Dataset entries:
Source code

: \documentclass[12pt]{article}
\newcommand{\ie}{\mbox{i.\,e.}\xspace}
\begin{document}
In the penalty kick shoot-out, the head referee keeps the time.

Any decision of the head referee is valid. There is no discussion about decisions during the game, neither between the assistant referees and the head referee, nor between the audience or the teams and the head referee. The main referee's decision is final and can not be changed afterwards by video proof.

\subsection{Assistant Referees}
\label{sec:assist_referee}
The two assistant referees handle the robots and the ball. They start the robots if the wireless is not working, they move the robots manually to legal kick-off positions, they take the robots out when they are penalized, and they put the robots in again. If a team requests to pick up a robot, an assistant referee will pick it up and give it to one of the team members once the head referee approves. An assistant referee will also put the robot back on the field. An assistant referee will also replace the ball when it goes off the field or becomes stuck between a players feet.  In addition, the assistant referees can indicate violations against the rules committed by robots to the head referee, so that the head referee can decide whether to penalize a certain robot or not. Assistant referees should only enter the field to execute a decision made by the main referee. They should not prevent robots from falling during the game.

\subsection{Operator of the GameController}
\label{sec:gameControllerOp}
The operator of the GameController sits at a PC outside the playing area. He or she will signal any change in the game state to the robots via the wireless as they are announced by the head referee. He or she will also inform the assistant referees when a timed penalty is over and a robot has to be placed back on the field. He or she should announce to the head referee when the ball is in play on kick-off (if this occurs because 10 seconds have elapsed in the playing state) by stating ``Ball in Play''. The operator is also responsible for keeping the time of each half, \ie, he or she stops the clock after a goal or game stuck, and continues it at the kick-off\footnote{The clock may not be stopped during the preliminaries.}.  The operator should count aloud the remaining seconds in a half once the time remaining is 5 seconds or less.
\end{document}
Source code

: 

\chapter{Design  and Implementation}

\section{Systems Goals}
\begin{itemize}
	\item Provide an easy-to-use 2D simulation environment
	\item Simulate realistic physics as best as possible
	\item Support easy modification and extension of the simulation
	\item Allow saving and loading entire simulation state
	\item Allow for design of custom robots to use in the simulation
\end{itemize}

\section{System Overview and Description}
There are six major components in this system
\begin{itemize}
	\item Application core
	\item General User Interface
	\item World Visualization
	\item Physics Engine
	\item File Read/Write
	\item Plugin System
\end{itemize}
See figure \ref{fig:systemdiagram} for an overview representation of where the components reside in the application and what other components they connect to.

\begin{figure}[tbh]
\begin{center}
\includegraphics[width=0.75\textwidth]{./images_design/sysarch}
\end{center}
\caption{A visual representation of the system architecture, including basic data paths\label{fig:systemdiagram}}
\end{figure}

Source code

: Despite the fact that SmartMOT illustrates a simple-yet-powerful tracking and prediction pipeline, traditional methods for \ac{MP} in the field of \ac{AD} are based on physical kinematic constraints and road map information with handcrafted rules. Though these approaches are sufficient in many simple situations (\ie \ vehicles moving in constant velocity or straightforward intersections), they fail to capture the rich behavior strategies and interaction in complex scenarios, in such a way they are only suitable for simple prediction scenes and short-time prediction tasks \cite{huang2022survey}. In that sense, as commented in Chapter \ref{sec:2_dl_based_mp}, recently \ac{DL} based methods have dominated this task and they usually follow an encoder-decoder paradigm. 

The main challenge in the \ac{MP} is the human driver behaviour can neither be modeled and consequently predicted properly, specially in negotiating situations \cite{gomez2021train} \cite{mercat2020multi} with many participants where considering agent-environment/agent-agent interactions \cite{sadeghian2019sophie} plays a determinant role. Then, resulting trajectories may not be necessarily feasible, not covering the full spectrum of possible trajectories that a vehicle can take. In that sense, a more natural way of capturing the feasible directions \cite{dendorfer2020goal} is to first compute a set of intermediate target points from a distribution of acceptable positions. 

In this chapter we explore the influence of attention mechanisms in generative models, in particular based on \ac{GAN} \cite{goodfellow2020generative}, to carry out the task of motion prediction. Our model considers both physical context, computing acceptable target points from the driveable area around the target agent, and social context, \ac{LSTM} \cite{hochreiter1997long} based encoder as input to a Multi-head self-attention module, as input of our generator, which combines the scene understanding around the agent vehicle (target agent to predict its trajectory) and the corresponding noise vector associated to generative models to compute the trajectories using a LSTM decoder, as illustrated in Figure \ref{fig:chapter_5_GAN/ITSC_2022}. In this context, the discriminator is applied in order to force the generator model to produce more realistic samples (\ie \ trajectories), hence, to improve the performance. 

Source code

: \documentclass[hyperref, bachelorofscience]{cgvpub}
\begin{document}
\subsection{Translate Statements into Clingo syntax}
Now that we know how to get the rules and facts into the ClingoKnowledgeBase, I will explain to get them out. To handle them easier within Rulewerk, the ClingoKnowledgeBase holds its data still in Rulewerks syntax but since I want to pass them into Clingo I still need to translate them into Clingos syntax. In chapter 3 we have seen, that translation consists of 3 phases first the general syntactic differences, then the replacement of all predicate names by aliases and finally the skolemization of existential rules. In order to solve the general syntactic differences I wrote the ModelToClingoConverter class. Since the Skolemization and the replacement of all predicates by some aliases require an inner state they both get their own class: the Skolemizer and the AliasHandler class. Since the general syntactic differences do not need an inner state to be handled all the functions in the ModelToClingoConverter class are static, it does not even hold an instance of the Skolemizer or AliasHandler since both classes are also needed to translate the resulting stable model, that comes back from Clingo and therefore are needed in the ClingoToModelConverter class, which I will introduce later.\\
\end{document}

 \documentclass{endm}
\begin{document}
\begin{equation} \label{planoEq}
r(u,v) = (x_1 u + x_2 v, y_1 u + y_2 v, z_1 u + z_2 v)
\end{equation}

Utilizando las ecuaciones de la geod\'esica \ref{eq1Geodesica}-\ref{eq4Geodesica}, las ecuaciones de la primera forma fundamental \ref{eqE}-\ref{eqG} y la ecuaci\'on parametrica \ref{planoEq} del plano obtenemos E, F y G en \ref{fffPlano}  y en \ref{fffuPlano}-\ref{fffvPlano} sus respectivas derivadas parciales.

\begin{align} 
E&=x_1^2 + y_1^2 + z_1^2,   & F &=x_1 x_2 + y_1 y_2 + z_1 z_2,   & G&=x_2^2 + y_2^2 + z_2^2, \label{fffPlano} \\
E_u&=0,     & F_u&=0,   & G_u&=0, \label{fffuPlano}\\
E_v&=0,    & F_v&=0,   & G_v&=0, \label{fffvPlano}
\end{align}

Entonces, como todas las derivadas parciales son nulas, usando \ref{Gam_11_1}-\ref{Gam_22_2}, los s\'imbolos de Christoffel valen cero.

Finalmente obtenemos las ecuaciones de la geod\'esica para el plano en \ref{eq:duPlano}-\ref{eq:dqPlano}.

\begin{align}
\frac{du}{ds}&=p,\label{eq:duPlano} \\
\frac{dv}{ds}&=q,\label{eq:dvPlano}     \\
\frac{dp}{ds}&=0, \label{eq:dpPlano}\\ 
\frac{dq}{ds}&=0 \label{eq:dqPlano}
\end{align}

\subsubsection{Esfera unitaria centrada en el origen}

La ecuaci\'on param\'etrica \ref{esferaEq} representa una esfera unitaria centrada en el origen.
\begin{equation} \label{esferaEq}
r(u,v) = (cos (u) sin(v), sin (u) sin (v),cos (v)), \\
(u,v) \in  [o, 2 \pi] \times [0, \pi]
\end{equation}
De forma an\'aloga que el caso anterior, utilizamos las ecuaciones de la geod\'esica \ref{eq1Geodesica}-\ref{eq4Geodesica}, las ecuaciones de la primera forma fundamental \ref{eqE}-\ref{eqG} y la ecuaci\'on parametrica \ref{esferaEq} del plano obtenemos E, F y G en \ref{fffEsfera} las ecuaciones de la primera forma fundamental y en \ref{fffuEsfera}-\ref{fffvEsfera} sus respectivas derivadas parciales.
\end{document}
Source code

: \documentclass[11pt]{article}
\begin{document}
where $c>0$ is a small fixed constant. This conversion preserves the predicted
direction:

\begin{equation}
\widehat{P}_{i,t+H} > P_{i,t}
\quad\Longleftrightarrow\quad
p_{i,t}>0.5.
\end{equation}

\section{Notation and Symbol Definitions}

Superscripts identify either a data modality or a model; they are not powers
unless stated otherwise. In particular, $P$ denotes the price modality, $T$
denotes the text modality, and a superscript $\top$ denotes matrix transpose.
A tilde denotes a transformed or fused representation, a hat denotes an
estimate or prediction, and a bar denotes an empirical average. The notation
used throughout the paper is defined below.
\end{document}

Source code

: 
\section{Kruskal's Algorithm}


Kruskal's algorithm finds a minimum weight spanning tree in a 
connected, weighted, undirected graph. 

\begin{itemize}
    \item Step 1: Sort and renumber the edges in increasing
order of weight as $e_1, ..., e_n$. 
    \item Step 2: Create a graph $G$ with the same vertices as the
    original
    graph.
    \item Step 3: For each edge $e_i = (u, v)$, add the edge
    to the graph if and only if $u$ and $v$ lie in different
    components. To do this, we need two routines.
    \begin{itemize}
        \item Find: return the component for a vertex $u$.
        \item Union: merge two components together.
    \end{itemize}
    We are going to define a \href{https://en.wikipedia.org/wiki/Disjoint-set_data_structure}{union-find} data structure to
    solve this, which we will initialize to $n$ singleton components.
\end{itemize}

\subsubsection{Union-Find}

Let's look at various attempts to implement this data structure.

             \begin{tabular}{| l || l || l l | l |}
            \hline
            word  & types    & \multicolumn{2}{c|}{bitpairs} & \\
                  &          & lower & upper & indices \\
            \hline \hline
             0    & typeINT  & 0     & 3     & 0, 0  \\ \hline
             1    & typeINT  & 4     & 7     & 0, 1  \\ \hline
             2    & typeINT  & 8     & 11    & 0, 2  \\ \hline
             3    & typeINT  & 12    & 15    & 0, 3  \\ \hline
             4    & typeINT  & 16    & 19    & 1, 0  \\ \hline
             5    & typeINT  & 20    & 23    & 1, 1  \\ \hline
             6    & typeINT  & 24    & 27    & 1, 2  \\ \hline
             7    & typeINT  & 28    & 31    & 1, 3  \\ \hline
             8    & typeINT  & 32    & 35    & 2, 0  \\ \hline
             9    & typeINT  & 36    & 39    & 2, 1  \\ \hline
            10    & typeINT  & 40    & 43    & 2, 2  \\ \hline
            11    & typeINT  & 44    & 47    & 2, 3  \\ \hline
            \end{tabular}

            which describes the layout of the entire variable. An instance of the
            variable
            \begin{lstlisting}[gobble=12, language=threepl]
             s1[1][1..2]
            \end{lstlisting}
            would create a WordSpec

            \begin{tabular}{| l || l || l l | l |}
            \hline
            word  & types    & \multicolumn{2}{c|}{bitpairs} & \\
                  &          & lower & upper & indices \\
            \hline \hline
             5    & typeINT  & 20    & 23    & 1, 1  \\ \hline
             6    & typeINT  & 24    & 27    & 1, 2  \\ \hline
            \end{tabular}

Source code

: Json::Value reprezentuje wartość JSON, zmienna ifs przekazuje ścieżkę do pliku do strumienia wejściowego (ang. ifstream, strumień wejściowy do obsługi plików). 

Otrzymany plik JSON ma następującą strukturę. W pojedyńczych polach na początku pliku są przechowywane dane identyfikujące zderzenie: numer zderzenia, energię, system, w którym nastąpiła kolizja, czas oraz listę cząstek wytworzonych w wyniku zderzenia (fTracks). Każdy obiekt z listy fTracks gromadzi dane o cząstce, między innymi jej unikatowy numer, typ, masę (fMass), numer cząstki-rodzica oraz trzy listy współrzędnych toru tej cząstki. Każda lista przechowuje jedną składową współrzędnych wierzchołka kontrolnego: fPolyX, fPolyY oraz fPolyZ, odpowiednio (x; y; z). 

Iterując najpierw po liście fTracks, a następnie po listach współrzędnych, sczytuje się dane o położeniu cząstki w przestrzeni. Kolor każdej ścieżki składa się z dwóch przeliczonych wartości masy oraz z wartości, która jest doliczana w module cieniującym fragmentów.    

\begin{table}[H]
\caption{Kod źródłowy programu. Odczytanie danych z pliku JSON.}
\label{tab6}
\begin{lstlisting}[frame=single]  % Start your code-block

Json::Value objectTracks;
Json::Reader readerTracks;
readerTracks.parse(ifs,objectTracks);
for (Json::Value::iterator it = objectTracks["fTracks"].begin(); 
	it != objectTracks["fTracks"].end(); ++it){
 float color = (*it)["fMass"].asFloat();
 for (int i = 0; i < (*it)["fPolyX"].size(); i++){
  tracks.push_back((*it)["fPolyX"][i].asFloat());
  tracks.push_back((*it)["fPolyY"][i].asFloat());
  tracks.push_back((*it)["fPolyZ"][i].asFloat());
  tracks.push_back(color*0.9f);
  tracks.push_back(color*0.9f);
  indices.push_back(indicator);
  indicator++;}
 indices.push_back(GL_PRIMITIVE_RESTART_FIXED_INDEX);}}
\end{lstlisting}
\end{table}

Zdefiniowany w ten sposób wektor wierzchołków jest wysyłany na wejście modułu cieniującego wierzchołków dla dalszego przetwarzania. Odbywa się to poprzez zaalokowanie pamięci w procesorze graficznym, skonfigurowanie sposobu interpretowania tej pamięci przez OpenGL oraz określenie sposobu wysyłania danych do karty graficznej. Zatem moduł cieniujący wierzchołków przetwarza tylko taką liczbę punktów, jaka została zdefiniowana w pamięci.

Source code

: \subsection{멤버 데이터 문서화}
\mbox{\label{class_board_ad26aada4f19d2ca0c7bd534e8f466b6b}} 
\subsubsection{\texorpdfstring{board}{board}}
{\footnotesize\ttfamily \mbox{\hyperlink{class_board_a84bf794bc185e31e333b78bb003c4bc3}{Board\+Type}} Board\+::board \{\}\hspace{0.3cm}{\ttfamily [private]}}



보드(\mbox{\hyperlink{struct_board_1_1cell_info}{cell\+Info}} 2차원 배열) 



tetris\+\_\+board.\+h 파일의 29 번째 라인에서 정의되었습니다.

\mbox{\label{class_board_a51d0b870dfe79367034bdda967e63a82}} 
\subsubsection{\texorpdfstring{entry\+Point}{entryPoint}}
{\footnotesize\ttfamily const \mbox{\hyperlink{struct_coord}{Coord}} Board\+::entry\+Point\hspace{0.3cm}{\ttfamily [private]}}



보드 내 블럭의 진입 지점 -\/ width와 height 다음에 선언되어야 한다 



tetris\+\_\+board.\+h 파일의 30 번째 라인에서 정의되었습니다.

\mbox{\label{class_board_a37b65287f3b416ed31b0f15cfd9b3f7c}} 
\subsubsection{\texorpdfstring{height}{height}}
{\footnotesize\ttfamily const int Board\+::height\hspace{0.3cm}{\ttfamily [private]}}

Task instructions:
Sift through the material above and copy the lines that contain the word "Step".

Finished exercise:
    \item Step 1: Sort and renumber the edges in increasing
    \item Step 2: Create a graph $G$ with the same vertices as the
    \item Step 3: For each edge $e_i = (u, v)$, add the edge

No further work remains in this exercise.